[Dataset entries]
::::
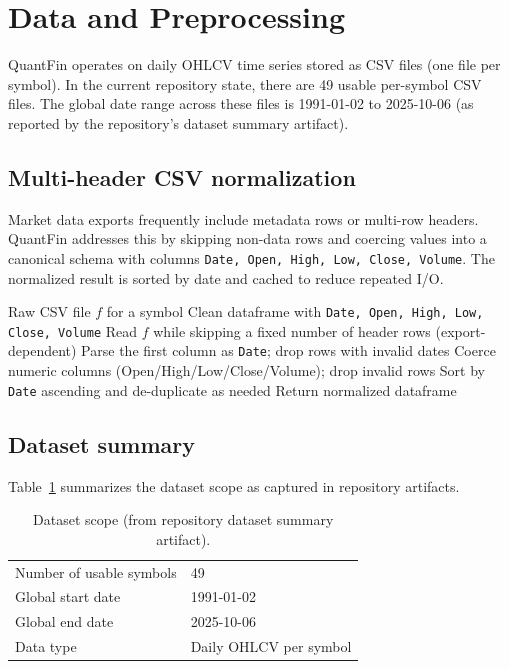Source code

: \documentclass{svproc}
\begin{document}
\section{Data and Preprocessing}\label{sec:data}
QuantFin operates on daily OHLCV time series stored as CSV files (one file per symbol). In the current repository state, there are 49 usable per-symbol CSV files. The global date range across these files is 1991-01-02 to 2025-10-06 (as reported by the repository's dataset summary artifact).

\subsection{Multi-header CSV normalization}\label{sec:multiheader}
Market data exports frequently include metadata rows or multi-row headers. QuantFin addresses this by skipping non-data rows and coercing values into a canonical schema with columns \texttt{Date, Open, High, Low, Close, Volume}. The normalized result is sorted by date and cached to reduce repeated I/O.

\begin{algorithm}[h!]
\caption{Multi-header OHLCV normalization (repo-aligned)}
\label{alg:normalize}
\begin{algorithmic}[1]
\REQUIRE Raw CSV file $f$ for a symbol
\ENSURE Clean dataframe with \texttt{Date, Open, High, Low, Close, Volume}
\STATE Read $f$ while skipping a fixed number of header rows (export-dependent)
\STATE Parse the first column as \texttt{Date}; drop rows with invalid dates
\STATE Coerce numeric columns (Open/High/Low/Close/Volume); drop invalid rows
\STATE Sort by \texttt{Date} ascending and de-duplicate as needed
\STATE Return normalized dataframe
\end{algorithmic}
\end{algorithm}

\subsection{Dataset summary}\label{sec:dataset_summary}
Table~\ref{tab:dataset} summarizes the dataset scope as captured in repository artifacts.

\begin{table}[h!]
\centering
\caption{Dataset scope (from repository dataset summary artifact).}
\label{tab:dataset}
\begin{tabular}{|l|l|}
\hline
Number of usable symbols & 49 \\
Global start date & 1991-01-02 \\
Global end date & 2025-10-06 \\
Data type & Daily OHLCV per symbol \\
\hline
\end{tabular}
\end{table}
\end{document}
::::
▶ **EXERCISE DIRECTIONS**
The records above need to be printed in full and exactly, without any of the pictures.

▶ **RESPONSE BOX**
Source code

: \documentclass{svproc}
\begin{document}
\section{Data and Preprocessing}\label{sec:data}
QuantFin operates on daily OHLCV time series stored as CSV files (one file per symbol). In the current repository state, there are 49 usable per-symbol CSV files. The global date range across these files is 1991-01-02 to 2025-10-06 (as reported by the repository's dataset summary artifact).

\subsection{Multi-header CSV normalization}\label{sec:multiheader}
Market data exports frequently include metadata rows or multi-row headers. QuantFin addresses this by skipping non-data rows and coercing values into a canonical schema with columns \texttt{Date, Open, High, Low, Close, Volume}. The normalized result is sorted by date and cached to reduce repeated I/O.

\begin{algorithm}[h!]
\caption{Multi-header OHLCV normalization (repo-aligned)}
\label{alg:normalize}
\begin{algorithmic}[1]
\REQUIRE Raw CSV file $f$ for a symbol
\ENSURE Clean dataframe with \texttt{Date, Open, High, Low, Close, Volume}
\STATE Read $f$ while skipping a fixed number of header rows (export-dependent)
\STATE Parse the first column as \texttt{Date}; drop rows with invalid dates
\STATE Coerce numeric columns (Open/High/Low/Close/Volume); drop invalid rows
\STATE Sort by \texttt{Date} ascending and de-duplicate as needed
\STATE Return normalized dataframe
\end{algorithmic}
\end{algorithm}

\subsection{Dataset summary}\label{sec:dataset_summary}
Table~\ref{tab:dataset} summarizes the dataset scope as captured in repository artifacts.

\begin{table}[h!]
\centering
\caption{Dataset scope (from repository dataset summary artifact).}
\label{tab:dataset}
\begin{tabular}{|l|l|}
\hline
Number of usable symbols & 49 \\
Global start date & 1991-01-02 \\
Global end date & 2025-10-06 \\
Data type & Daily OHLCV per symbol \\
\hline
\end{tabular}
\end{table}
\end{document}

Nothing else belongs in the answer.